Even then, the videos might have gone unnoticed if Special Agent William C. Izzo hadn’t been the spelling bee champion of P.S. 139 in Queens in his youth. He not only knew the difference between principals and principles, he still remembered the mnemonic: the princiPAL is the student’s PAL.
At first viewing, Izzo thought he’d uncovered some run-of-the-mill amateur porn: roly-poly, middle-aged woman having sex with a buff, dark-haired white guy wearing a white Lone Ranger mask. But in the last fifteen minutes of the half-hour video, the victim was throttled unconscious, then revived, throttled, revived, and ultimately strangled to death.
Watching it even once wasn’t easy-poor Izzo had to view it repeatedly, first with his ASAC (Assistant Special Agent In Charge), then with the SAC, then with the AD (Assistant Director). And after the spin-off investigation had been green-lighted with Izzo as CA (Case Agent), he watched it over and over, frame by frame, with a technician, searching for clues to the identity and/or location of the videographers.
The big break in the investigation, however, was provided not by Izzo, but by a rookie agent sifting through the warehouse garbage on a barge moored off Perth Amboy. In early August, the rook discovered a stained and crumpled bill of lading for a carton of educational videocassettes shipped from a post office box in Marshall City, California.
When efforts to identify the box’s leaseholder failed, Izzo proposed a potentially man-hour-eating stakeout. Figuring he’d need at least four agents to do the job right, he asked for eight and got one. Special Agent E. L. Pender from the Liaison Support Unit, who’d been working on a similar case in nearby Calaveras County, was dispatched to assist Izzo.
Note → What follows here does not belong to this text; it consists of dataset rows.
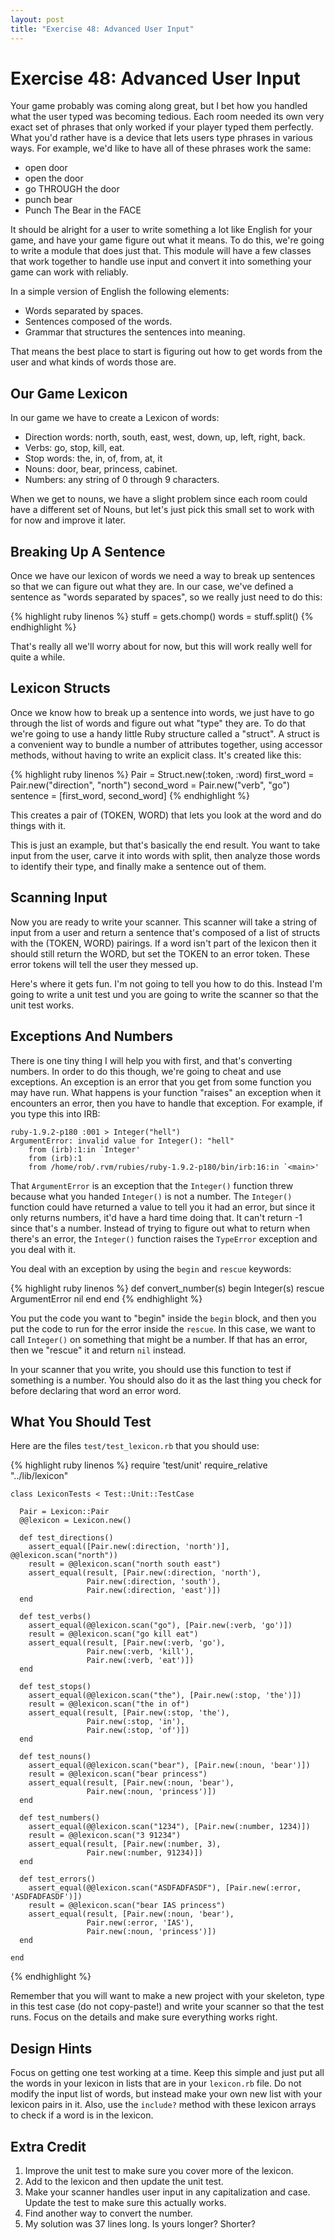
 ```yaml
---
layout: post
title: "Exercise 48: Advanced User Input"
---
```

# Exercise 48: Advanced User Input
Your game probably was coming along great, but I bet how you handled what the user typed was becoming tedious. Each room needed its own very exact set of phrases that only worked if your player typed them perfectly. What you'd rather have is a device that lets users type phrases in various ways. For example, we'd like to have all of these phrases work the same:

* open door
* open the door
* go THROUGH the door
* punch bear
* Punch The Bear in the FACE

It should be alright for a user to write something a lot like English for your game, and have your game figure out what it means. To do this, we're going to write a module that does just that. This module will have a few classes that work together to handle use input and convert it into something your game can work with reliably.

In a simple version of English the following elements:

* Words separated by spaces.
* Sentences composed of the words.
* Grammar that structures the sentences into meaning.

That means the best place to start is figuring out how to get words from the user and what kinds of words those are.

## Our Game Lexicon
In our game we have to create a Lexicon of words:

* Direction words: north, south, east, west, down, up, left, right, back.
* Verbs: go, stop, kill, eat.
* Stop words: the, in, of, from, at, it
* Nouns: door, bear, princess, cabinet.
* Numbers: any string of 0 through 9 characters.

When we get to nouns, we have a slight problem since each room could have a different set of Nouns, but let's just pick this small set to work with for now and improve it later.

## Breaking Up A Sentence
Once we have our lexicon of words we need a way to break up sentences so that we can figure out what they are. In our case, we've defined a sentence as "words separated by spaces", so we really just need to do this:

{% highlight ruby linenos %}
    stuff = gets.chomp()
    words = stuff.split()
{% endhighlight %}

That's really all we'll worry about for now, but this will work really well for quite a while.

## Lexicon Structs
Once we know how to break up a sentence into words, we just have to go through the list of words and figure out what "type" they are. To do that we're going to use a handy little Ruby structure called a "struct". A struct is a convenient way to bundle a number of attributes together, using accessor methods, without having to write an explicit class. It's created like this:

{% highlight ruby linenos %}
    Pair = Struct.new(:token, :word)
    first_word = Pair.new("direction", "north")
    second_word = Pair.new("verb", "go")
    sentence = [first_word, second_word]
{% endhighlight %}

This creates a pair of (TOKEN, WORD) that lets you look at the word and do things with it.

This is just an example, but that's basically the end result. You want to take input from the user, carve it into words with split, then analyze those words to identify their type, and finally make a sentence out of them.

## Scanning Input
Now you are ready to write your scanner. This scanner will take a string of input from a user and return a sentence that's composed of a list of structs with the (TOKEN, WORD) pairings. If a word isn't part of the lexicon then it should still return the WORD, but set the TOKEN to an error token. These error tokens will tell the user they messed up.

Here's where it gets fun. I'm not going to tell you how to do this. Instead I'm going to write a unit test und you are going to write the scanner so that the unit test works.

## Exceptions And Numbers
There is one tiny thing I will help you with first, and that's converting numbers. In order to do this though, we're going to cheat and use exceptions. An exception is an error that you get from some function you may have run. What happens is your function "raises" an exception when it encounters an error, then you have to handle that exception. For example, if you type this into IRB:


    ruby-1.9.2-p180 :001 > Integer("hell")
    ArgumentError: invalid value for Integer(): "hell"
    	from (irb):1:in `Integer'
    	from (irb):1
    	from /home/rob/.rvm/rubies/ruby-1.9.2-p180/bin/irb:16:in `<main>'

That `ArgumentError` is an exception that the `Integer()` function threw because what you handed `Integer()` is not a number. The `Integer()` function could have returned a value to tell you it had an error, but since it only returns numbers, it'd have a hard time doing that. It can't return -1 since that's a number. Instead of trying to figure out what to return when there's an error, the `Integer()` function raises the `TypeError` exception and you deal with it.

You deal with an exception by using the `begin` and `rescue` keywords:

{% highlight ruby linenos %}
    def convert_number(s)
      begin
        Integer(s)
      rescue ArgumentError
        nil
      end
    end
{% endhighlight %}

You put the code you want to "begin" inside the `begin` block, and then you put the code to run for the error inside the `rescue`. In this case, we want to call `Integer()` on something that might be a number. If that has an error, then we "rescue" it and return `nil` instead.

In your scanner that you write, you should use this function to test if something is a number. You should also do it as the last thing you check for before declaring that word an error word.

## What You Should Test
Here are the files `test/test_lexicon.rb` that you should use:

{% highlight ruby linenos %}
    require 'test/unit'
    require_relative "../lib/lexicon"
    
    class LexiconTests < Test::Unit::TestCase
    
      Pair = Lexicon::Pair
      @@lexicon = Lexicon.new()
    
      def test_directions()
        assert_equal([Pair.new(:direction, 'north')], @@lexicon.scan("north"))
        result = @@lexicon.scan("north south east")
        assert_equal(result, [Pair.new(:direction, 'north'),
                     Pair.new(:direction, 'south'),
                     Pair.new(:direction, 'east')])
      end
    
      def test_verbs()
        assert_equal(@@lexicon.scan("go"), [Pair.new(:verb, 'go')])
        result = @@lexicon.scan("go kill eat")
        assert_equal(result, [Pair.new(:verb, 'go'),
                     Pair.new(:verb, 'kill'),
                     Pair.new(:verb, 'eat')])
      end
    
      def test_stops()
        assert_equal(@@lexicon.scan("the"), [Pair.new(:stop, 'the')])
        result = @@lexicon.scan("the in of")
        assert_equal(result, [Pair.new(:stop, 'the'),
                     Pair.new(:stop, 'in'),
                     Pair.new(:stop, 'of')])
      end
    
      def test_nouns()
        assert_equal(@@lexicon.scan("bear"), [Pair.new(:noun, 'bear')])
        result = @@lexicon.scan("bear princess")
        assert_equal(result, [Pair.new(:noun, 'bear'),
                     Pair.new(:noun, 'princess')])
      end
    
      def test_numbers()
        assert_equal(@@lexicon.scan("1234"), [Pair.new(:number, 1234)])
        result = @@lexicon.scan("3 91234")
        assert_equal(result, [Pair.new(:number, 3),
                     Pair.new(:number, 91234)])
      end
    
      def test_errors()
        assert_equal(@@lexicon.scan("ASDFADFASDF"), [Pair.new(:error, 'ASDFADFASDF')])
        result = @@lexicon.scan("bear IAS princess")
        assert_equal(result, [Pair.new(:noun, 'bear'),
                     Pair.new(:error, 'IAS'),
                     Pair.new(:noun, 'princess')])
      end
    
    end
{% endhighlight %}

Remember that you will want to make a new project with your skeleton, type in this test case (do not copy-paste!) and write your scanner so that the test runs. Focus on the details and make sure everything works right.

## Design Hints
Focus on getting one test working at a time. Keep this simple and just put all the words in your lexicon in lists that are in your `lexicon.rb` file. Do not modify the input list of words, but instead make your own new list with your lexicon pairs in it. Also, use the `include?` method with these lexicon arrays to check if a word is in the lexicon.

## Extra Credit
1. Improve the unit test to make sure you cover more of the lexicon.
2. Add to the lexicon and then update the unit test.
3. Make your scanner handles user input in any capitalization and case. Update the test to make sure this actually works.
4. Find another way to convert the number.
5. My solution was 37 lines long. Is yours longer? Shorter?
Pender had already been in California for nearly three weeks, helping the locals identify victims of the serial murderers Charles Mapes and Leonard Nguyen. Day after day, he studied the women in Mapes and Nguyen’s videotaped torture-murders in an effort to match their descriptions and likenesses with those of missing women from all over the western United States. And night after night he drank himself into a near stupor in an effort to shut off the goddamn VCR in his head long enough to fall asleep.
The only good thing about the Mapes-Nguyen investigation, at least as far as Pender was concerned, was that it was over. Mapes was dead, Nguyen had fled, and one way or another, all the victims who could be identified, had been, leaving only a few charred bone fragments to be buried anonymously.
And now that Unsub was (a) dead, and (b) an unsub no longer, having been identified through fingerprint records as an ex-con named Luke Sweet-last known address, a trailer in the Sierra foothills-Pender was hoping that the Marshall County investigation was all but wrapped up as well. He was looking forward to getting home, putting in a little R amp; R.
“Going to eat some crab cakes, play a little golf, maybe get laid if the missus is in the mood,” he told Izzo, as their Bu-car, a dark blue Crown Vic on loan from the Sacramento field office, hitched on to the tail end of a law enforcement convoy consisting of basically every vehicle in Marshall County with a dome light and a siren.
“You’re married?” said Izzo. “We’ve been working together, what, almost a week-I had no idea you were married.”
Pender shrugged. “Yeah, well, you may have put your finger on part of the problem there.”